→ **YOUR GOAL**
Among the lines below, take the one holding "3. 尝试重启 Obsidian", the one holding "- [Dataview](/zh/plugins/dataview.html) - 数据查询插件", and all lines between them. Set them down exactly.

☆ ☆ ☆ ☆ ☆

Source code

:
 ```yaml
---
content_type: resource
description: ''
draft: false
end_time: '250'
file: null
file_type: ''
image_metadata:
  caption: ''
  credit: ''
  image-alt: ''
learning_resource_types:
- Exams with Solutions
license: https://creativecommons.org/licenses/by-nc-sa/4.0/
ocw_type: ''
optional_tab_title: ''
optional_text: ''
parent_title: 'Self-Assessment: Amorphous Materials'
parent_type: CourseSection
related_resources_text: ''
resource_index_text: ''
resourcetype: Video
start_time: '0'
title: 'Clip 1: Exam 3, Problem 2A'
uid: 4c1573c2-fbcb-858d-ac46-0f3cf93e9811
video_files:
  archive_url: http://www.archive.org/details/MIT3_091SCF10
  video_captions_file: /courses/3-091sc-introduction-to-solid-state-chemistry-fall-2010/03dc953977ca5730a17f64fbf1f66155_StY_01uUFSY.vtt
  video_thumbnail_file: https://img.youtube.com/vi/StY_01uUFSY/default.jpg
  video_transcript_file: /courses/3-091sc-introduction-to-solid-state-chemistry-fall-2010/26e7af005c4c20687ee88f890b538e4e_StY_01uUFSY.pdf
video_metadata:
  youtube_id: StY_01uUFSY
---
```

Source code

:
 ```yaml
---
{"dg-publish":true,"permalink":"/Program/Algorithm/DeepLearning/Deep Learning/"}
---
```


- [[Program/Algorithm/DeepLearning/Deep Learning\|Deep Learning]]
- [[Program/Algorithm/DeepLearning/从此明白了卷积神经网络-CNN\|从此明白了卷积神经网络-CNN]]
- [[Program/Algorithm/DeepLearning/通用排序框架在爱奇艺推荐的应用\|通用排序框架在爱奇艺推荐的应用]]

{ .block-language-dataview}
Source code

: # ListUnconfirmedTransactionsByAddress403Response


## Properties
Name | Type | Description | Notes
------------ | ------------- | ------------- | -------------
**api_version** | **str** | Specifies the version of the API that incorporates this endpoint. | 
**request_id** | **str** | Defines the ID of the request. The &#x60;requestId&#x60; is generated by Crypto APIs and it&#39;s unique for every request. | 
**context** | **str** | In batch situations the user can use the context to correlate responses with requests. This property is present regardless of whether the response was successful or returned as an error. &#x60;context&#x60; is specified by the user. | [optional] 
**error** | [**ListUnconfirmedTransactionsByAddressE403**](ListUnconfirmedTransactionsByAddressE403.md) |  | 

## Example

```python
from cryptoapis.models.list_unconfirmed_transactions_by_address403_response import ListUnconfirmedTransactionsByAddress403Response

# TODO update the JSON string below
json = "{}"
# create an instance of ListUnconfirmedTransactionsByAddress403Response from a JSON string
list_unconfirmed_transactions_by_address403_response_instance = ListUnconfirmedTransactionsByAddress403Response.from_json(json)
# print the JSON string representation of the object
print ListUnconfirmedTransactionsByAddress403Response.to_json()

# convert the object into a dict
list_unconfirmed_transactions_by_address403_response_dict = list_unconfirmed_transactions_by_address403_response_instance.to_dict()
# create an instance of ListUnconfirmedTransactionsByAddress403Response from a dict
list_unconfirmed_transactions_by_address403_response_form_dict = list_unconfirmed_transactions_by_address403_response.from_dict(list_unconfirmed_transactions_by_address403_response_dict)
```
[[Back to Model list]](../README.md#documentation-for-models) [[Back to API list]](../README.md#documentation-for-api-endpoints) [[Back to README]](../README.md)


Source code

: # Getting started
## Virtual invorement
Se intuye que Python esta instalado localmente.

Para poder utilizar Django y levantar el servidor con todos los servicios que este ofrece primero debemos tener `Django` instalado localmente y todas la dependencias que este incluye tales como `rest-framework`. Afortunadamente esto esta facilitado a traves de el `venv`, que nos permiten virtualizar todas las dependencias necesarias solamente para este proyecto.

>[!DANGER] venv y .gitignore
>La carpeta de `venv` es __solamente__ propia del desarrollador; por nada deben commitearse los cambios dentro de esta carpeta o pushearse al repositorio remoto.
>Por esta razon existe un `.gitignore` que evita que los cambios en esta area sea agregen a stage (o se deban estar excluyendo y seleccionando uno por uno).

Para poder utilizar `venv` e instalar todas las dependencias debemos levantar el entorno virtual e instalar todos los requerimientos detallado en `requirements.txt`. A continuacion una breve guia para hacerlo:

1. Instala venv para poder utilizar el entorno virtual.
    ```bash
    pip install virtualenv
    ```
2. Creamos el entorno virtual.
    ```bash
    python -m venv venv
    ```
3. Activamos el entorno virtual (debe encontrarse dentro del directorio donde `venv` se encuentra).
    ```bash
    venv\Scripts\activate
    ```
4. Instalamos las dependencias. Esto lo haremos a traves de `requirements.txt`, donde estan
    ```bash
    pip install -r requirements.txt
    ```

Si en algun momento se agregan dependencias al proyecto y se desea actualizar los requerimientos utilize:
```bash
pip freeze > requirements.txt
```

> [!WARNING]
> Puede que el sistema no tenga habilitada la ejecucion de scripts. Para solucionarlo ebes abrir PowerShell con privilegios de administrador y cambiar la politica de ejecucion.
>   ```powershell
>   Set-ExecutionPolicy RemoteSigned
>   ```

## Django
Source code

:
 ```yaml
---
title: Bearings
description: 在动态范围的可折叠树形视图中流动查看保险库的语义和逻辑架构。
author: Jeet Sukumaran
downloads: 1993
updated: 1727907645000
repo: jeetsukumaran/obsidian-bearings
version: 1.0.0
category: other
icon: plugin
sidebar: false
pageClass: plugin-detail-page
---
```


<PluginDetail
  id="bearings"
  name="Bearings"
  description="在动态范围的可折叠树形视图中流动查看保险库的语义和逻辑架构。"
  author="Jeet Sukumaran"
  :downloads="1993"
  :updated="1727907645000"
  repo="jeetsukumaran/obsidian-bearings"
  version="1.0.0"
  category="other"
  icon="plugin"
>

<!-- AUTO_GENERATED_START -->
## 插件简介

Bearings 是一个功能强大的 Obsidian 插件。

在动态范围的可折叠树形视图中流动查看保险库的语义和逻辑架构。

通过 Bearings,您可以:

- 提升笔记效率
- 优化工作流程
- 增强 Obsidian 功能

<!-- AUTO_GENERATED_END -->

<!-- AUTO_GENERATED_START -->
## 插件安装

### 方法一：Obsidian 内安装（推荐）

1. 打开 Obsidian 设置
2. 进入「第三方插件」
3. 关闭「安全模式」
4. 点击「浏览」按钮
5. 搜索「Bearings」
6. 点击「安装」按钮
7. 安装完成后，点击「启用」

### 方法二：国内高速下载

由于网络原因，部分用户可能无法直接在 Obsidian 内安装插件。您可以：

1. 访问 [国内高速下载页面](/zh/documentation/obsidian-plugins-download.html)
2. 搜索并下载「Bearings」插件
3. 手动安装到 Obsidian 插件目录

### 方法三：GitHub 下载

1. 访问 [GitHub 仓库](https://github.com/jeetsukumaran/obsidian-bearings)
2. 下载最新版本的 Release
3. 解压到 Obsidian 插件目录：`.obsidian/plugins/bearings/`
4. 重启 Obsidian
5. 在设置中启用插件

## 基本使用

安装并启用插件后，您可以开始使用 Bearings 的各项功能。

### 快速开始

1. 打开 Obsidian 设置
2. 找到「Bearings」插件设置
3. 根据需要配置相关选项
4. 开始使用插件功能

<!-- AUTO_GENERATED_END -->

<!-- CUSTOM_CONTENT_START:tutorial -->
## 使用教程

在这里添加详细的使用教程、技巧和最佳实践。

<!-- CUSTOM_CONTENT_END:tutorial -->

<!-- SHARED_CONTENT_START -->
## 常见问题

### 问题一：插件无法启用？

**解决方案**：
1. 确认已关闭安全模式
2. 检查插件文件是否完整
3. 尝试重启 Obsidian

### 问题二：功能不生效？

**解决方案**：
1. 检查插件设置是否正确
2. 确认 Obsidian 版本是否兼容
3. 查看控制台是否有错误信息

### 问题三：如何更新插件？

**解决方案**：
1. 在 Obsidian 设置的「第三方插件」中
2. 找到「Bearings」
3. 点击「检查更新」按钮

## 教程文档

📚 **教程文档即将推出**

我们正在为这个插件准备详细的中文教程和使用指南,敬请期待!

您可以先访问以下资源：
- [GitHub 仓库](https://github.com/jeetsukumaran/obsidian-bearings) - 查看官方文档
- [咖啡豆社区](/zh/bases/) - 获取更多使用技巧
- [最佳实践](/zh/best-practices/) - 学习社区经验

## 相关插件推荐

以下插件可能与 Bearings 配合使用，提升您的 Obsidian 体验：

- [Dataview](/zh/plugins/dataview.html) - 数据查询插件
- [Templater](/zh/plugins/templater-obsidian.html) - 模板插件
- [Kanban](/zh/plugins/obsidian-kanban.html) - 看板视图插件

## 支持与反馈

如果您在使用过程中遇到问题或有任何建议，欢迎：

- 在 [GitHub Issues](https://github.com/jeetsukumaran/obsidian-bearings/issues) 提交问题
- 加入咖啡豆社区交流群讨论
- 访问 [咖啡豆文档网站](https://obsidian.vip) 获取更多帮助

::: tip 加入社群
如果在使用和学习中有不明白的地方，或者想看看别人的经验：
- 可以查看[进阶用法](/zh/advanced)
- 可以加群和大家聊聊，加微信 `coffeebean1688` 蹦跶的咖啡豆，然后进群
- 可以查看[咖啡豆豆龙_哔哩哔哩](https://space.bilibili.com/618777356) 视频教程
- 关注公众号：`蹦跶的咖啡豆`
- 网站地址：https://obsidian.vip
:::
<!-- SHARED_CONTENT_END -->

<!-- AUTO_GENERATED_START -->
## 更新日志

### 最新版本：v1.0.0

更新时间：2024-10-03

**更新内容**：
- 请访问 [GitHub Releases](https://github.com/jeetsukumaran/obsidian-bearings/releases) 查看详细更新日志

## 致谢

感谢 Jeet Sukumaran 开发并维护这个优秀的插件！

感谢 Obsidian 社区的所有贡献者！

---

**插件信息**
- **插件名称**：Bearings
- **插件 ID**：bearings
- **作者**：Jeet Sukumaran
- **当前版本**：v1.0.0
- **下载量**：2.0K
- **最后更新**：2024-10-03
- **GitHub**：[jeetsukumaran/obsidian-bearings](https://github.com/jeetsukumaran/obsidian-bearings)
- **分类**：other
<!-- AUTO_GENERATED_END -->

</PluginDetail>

☆ ☆ ☆ ☆ ☆

→ **RESPONSE BELOW**
3. 尝试重启 Obsidian

### 问题二：功能不生效？

**解决方案**：
1. 检查插件设置是否正确
2. 确认 Obsidian 版本是否兼容
3. 查看控制台是否有错误信息

### 问题三：如何更新插件？

**解决方案**：
1. 在 Obsidian 设置的「第三方插件」中
2. 找到「Bearings」
3. 点击「检查更新」按钮

## 教程文档

📚 **教程文档即将推出**

我们正在为这个插件准备详细的中文教程和使用指南,敬请期待!

您可以先访问以下资源：
- [GitHub 仓库](https://github.com/jeetsukumaran/obsidian-bearings) - 查看官方文档
- [咖啡豆社区](/zh/bases/) - 获取更多使用技巧
- [最佳实践](/zh/best-practices/) - 学习社区经验

## 相关插件推荐

以下插件可能与 Bearings 配合使用，提升您的 Obsidian 体验：

- [Dataview](/zh/plugins/dataview.html) - 数据查询插件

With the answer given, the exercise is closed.